Exercise material START

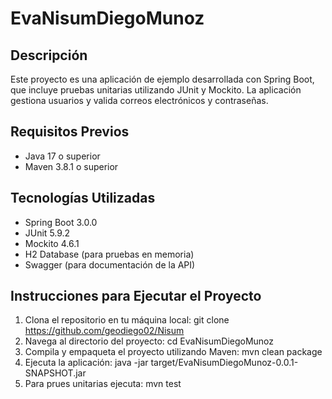 # EvaNisumDiegoMunoz

## Descripción
Este proyecto es una aplicación de ejemplo desarrollada con Spring Boot, que incluye pruebas unitarias utilizando JUnit y Mockito. La aplicación gestiona usuarios y valida correos electrónicos y contraseñas.

## Requisitos Previos
- Java 17 o superior
- Maven 3.8.1 o superior

## Tecnologías Utilizadas
- Spring Boot 3.0.0
- JUnit 5.9.2
- Mockito 4.6.1
- H2 Database (para pruebas en memoria)
- Swagger (para documentación de la API)

## Instrucciones para Ejecutar el Proyecto
1. Clona el repositorio en tu máquina local:
   git clone https://github.com/geodiego02/Nisum
2. Navega al directorio del proyecto:
   cd EvaNisumDiegoMunoz
3. Compila y empaqueta el proyecto utilizando Maven:
   mvn clean package
4. Ejecuta la aplicación:
   java -jar target/EvaNisumDiegoMunoz-0.0.1-SNAPSHOT.jar
5. Para prues unitarias ejecuta:
   mvn test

Exercise material END

What is needed is every record above printed exactly, with no pictures.

 # EvaNisumDiegoMunoz

## Descripción
Este proyecto es una aplicación de ejemplo desarrollada con Spring Boot, que incluye pruebas unitarias utilizando JUnit y Mockito. La aplicación gestiona usuarios y valida correos electrónicos y contraseñas.

## Requisitos Previos
- Java 17 o superior
- Maven 3.8.1 o superior

## Tecnologías Utilizadas
- Spring Boot 3.0.0
- JUnit 5.9.2
- Mockito 4.6.1
- H2 Database (para pruebas en memoria)
- Swagger (para documentación de la API)

## Instrucciones para Ejecutar el Proyecto
1. Clona el repositorio en tu máquina local:
   git clone https://github.com/geodiego02/Nisum
2. Navega al directorio del proyecto:
   cd EvaNisumDiegoMunoz
3. Compila y empaqueta el proyecto utilizando Maven:
   mvn clean package
4. Ejecuta la aplicación:
   java -jar target/EvaNisumDiegoMunoz-0.0.1-SNAPSHOT.jar
5. Para prues unitarias ejecuta:
   mvn test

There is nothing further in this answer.